Wait, it gets better.
Not only are the three of us women all from North Jersey, but we all grew up within 10 miles of each other and two of us even attended the same all-girl Catholic high school. Now if that isn't fate, I don't know what is. Just some more proof that great things really do come out of New Jersey. (I may or may not have done a little fist pump after typing that sentence).
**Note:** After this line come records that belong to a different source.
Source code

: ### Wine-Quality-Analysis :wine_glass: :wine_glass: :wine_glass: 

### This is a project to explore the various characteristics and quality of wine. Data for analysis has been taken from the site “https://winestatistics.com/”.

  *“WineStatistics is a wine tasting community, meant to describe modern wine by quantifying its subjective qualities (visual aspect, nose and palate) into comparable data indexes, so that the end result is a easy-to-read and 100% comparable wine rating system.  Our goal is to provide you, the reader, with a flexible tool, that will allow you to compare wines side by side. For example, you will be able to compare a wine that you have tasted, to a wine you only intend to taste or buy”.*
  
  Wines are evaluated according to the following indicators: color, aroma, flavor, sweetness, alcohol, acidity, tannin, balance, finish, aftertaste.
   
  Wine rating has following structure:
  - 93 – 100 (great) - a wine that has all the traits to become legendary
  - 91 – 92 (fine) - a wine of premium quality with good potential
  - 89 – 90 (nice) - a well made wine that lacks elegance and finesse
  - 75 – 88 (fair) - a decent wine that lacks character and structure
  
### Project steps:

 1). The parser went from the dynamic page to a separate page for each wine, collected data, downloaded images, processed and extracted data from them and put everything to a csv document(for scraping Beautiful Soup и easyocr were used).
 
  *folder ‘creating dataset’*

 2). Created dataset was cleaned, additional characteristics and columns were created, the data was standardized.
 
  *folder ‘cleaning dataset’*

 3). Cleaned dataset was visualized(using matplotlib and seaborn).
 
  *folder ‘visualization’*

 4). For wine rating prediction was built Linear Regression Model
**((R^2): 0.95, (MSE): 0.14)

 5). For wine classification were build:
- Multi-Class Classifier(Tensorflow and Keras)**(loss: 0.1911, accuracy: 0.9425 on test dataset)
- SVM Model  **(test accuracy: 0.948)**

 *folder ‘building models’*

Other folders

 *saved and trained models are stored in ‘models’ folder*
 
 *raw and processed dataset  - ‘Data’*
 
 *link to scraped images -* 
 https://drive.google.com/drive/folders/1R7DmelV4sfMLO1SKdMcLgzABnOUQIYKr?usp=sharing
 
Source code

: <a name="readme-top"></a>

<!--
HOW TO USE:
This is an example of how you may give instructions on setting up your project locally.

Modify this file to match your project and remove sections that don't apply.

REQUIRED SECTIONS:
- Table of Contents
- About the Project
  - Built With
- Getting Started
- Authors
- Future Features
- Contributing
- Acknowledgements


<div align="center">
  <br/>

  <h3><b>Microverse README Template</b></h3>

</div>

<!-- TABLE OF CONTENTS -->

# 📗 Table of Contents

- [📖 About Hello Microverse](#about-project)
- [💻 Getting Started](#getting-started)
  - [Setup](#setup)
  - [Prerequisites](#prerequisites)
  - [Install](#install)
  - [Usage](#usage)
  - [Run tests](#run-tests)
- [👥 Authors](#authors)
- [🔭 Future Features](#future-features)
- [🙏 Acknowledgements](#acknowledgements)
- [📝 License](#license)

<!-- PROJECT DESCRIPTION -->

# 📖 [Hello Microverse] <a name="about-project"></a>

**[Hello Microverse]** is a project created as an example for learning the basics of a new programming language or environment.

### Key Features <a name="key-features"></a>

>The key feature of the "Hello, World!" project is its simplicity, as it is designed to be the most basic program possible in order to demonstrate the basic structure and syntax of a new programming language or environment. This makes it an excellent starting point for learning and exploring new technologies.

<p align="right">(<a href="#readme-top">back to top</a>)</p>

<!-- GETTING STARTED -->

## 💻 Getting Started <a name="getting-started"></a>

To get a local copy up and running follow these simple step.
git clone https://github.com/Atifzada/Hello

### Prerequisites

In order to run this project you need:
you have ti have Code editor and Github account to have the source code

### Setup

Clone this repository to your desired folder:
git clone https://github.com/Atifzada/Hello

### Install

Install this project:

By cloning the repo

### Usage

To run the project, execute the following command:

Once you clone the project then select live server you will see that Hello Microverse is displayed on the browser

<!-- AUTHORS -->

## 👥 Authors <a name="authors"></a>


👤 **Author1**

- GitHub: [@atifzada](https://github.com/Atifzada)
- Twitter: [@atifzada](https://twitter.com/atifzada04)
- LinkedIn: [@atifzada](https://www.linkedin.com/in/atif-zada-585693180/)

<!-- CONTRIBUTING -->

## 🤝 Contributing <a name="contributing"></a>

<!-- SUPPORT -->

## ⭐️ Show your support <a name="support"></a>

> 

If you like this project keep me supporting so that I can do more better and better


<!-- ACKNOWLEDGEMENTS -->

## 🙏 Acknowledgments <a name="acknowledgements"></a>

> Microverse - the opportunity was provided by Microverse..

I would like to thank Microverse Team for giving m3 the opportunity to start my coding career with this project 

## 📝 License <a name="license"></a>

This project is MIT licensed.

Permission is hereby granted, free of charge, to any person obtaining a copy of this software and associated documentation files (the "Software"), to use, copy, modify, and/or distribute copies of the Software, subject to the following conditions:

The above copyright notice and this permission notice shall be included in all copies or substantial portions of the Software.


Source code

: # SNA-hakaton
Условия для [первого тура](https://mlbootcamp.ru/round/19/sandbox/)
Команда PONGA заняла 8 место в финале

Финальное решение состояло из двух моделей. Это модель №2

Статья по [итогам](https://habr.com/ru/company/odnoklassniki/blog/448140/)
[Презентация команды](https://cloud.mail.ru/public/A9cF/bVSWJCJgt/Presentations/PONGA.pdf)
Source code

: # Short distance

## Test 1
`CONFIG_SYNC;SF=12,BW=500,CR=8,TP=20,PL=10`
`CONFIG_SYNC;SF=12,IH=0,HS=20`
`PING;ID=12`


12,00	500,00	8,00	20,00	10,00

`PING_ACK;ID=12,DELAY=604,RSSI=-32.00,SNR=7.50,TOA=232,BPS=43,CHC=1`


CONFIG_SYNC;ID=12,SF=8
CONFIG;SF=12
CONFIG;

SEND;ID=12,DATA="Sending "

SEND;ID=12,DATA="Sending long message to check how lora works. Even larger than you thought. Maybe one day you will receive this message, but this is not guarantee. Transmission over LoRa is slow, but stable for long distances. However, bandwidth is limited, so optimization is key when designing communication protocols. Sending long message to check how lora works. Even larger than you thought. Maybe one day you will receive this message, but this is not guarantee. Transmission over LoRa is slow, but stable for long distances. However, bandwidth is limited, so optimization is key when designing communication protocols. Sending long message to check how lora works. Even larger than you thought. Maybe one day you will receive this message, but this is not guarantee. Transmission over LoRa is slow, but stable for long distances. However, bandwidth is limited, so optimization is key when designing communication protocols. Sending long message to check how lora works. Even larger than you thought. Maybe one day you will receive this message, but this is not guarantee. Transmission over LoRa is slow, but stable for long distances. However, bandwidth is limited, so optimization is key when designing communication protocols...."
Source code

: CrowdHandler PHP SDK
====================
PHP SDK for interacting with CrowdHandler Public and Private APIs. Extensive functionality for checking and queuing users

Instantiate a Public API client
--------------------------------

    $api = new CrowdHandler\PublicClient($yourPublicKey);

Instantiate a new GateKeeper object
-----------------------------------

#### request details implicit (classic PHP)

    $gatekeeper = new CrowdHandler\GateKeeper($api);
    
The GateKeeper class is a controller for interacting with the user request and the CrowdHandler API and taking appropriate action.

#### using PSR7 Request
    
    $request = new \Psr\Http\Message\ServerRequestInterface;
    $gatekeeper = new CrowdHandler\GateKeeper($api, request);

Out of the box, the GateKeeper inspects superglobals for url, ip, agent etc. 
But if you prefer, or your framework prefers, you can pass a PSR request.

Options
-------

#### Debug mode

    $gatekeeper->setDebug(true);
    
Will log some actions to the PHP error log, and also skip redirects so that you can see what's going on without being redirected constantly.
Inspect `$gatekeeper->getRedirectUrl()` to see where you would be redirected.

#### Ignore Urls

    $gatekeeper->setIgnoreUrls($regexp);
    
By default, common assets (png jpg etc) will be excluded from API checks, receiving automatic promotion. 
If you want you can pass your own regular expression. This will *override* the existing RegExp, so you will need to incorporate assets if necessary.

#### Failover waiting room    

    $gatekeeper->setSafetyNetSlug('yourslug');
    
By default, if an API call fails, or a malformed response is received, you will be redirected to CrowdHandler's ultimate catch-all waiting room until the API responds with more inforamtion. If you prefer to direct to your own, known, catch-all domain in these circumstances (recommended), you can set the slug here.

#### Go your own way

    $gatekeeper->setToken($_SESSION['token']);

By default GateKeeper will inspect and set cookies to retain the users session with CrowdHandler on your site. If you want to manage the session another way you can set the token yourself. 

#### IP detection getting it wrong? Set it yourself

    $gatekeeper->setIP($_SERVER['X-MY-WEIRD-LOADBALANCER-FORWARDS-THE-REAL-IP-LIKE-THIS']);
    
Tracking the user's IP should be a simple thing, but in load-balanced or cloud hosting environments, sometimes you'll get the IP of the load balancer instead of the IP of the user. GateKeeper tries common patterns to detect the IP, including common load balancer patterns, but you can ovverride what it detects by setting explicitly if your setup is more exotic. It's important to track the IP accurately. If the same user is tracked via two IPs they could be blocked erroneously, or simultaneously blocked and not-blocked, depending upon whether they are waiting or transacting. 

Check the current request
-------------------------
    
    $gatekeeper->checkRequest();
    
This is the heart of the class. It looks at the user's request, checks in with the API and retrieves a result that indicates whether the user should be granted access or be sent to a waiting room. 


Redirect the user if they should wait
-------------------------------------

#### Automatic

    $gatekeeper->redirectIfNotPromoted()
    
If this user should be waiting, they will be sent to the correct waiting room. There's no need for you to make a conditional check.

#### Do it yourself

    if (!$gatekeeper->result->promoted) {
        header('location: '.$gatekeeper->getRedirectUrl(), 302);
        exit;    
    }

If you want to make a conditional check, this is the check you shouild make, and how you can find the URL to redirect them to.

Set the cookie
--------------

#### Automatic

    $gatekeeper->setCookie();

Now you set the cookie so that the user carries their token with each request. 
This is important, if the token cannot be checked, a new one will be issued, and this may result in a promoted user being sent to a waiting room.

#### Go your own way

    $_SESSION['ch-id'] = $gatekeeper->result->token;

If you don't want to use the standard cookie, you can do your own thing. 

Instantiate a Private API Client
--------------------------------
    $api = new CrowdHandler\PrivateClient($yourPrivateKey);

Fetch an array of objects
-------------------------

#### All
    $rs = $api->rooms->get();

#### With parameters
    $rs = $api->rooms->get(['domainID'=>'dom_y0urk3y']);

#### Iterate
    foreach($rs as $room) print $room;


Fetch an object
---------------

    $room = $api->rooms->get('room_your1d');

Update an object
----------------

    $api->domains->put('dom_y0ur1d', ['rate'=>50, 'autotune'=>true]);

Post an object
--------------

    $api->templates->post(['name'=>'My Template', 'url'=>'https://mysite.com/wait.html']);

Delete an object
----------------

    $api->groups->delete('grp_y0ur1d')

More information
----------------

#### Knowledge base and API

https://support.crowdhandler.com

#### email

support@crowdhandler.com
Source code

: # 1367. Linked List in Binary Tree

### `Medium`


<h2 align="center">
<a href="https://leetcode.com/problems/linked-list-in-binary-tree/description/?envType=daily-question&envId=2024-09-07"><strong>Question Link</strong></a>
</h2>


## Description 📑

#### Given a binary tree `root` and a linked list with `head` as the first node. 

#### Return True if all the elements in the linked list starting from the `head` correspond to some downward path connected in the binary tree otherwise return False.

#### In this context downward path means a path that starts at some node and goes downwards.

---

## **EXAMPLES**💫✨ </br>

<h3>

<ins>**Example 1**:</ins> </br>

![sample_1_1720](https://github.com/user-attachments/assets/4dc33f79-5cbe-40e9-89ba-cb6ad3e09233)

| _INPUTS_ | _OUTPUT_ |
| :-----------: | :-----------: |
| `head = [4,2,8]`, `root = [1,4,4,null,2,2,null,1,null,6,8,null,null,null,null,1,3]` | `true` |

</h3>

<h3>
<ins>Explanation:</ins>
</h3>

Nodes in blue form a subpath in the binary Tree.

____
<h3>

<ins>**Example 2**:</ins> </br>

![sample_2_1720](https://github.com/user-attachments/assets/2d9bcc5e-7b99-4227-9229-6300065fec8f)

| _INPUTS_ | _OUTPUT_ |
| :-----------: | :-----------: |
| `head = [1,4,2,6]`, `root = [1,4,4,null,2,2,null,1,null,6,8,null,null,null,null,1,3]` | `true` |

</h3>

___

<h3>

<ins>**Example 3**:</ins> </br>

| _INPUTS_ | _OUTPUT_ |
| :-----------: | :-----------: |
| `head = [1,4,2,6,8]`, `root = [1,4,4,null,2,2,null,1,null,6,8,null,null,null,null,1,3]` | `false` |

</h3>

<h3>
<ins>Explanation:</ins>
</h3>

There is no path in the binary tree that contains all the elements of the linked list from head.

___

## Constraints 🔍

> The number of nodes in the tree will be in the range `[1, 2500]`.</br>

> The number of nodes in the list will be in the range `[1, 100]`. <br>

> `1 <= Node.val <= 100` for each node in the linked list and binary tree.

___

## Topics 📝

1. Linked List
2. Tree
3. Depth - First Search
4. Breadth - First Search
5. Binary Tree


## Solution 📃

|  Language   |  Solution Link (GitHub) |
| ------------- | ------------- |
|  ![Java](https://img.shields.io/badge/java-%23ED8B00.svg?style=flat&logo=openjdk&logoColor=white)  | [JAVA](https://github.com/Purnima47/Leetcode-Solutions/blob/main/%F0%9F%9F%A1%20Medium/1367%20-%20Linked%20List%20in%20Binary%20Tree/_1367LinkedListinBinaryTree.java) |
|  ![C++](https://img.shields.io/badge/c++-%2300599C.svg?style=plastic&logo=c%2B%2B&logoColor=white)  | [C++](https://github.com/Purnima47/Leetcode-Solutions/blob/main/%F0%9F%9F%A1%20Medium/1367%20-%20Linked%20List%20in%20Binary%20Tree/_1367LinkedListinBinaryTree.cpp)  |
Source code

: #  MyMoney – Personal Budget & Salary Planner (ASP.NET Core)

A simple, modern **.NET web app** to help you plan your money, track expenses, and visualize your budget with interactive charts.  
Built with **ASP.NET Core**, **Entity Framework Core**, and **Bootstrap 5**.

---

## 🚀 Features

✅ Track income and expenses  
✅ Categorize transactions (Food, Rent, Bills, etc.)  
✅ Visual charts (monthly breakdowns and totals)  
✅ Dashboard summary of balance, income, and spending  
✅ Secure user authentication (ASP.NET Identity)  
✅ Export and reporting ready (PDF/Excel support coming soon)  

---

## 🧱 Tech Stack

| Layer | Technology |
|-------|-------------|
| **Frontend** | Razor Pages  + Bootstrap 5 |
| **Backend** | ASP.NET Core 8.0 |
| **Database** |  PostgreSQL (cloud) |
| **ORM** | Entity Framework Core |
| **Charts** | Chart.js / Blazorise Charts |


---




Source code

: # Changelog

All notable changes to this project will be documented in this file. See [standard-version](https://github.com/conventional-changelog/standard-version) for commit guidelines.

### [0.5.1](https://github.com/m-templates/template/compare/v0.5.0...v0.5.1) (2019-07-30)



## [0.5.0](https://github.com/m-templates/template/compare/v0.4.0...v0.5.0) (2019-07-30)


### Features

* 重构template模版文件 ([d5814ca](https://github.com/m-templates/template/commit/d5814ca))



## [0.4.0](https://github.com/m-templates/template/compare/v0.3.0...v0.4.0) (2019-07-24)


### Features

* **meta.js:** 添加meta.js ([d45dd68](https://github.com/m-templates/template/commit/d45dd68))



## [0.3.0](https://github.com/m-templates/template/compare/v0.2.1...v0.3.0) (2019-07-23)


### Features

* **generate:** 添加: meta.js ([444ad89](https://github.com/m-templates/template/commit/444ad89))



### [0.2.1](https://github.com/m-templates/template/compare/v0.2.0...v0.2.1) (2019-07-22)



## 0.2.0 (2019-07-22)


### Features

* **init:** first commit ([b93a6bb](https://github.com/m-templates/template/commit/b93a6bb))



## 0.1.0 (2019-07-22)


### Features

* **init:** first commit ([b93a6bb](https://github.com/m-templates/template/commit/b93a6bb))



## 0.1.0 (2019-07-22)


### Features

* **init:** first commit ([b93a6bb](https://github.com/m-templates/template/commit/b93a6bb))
Although he wasn't the best man, my husband also gave a short speech at his brother's wedding. Don't worry, honey. In my eyes, you ARE the best man. And because I can't go without blogging anything funny that my husband says, I knew I had to share with you his speech. It's all about how to live with your new New Jersey wife. His speech received rave reviews. I knew it would. Although, many guests came up to me afterwards and said, "didn't you take offense to any of that?" And after congratulating him and patting him on the back, many people said to my husband, "I bet your wife is really mad you said that!" And the truth is? Of course I'm not! Although it's a true reflection of our life (Maryland meets New Jersey), I looked as it as just how wonderful and loving my husband truly is. Oh, did I mention funny? Because he's hilairous. And he's such a good listener...
When I asked him to send me his speech, I also asked him if he was ready for his 15 minutes of fame. (My thoughts are italicized).
Congratulations (blah, blah blah…),
I would like to thank the parents, family and friends here today – This truly is a special day (blah, blah, blah.. moving onto the good parts…)
Now, as the best man, it was Joe’s job to embarrass the groom and welcome the bride… as the older brother, it is my job to prepare you for your new life with a Jersey bride. So here is a quick list of things you two will need to buy, pick-up, avoid, forget about, hide, and never forget – but mostly just buy…
• Never forget to tell each other “I love you” – this applies multiple times a day for a Jersey girl. And if you've forgotten, don't worry. She'll let you know.
• Buy the ‘NFL ticket on Direct TV’ – this will save you the embarrassment of having to wear those ‘his & hers’ Jets jerseys to the bar. (He’s a Ravens fan, she, a jets fan. Talk about an inter-faith marriage...)
• Pick-up bagels every time you are in NJ – they make that 4hour trip worth it!
• Avoid all shopping malls, shoe stores, and any place that may contain the word “outlet”
• Forget about any solo weekend road trips or bar hopping nights out – I have found that New Jersey wives don’t really appreciate sleeping on someone else's floor.
• Hide your favorite ‘lucky’ pair of boxers, sweatpants, or other ‘slap-the-goon’ t-shirts – these tend to mysteriously disappear when Jersey wives do laundry. (I blame the dryer).
• Never forget to travel together – as those trips will bring great memories
• Buy a DVR – this will ensure you never have to sit through Grey Anatomy or The Hills.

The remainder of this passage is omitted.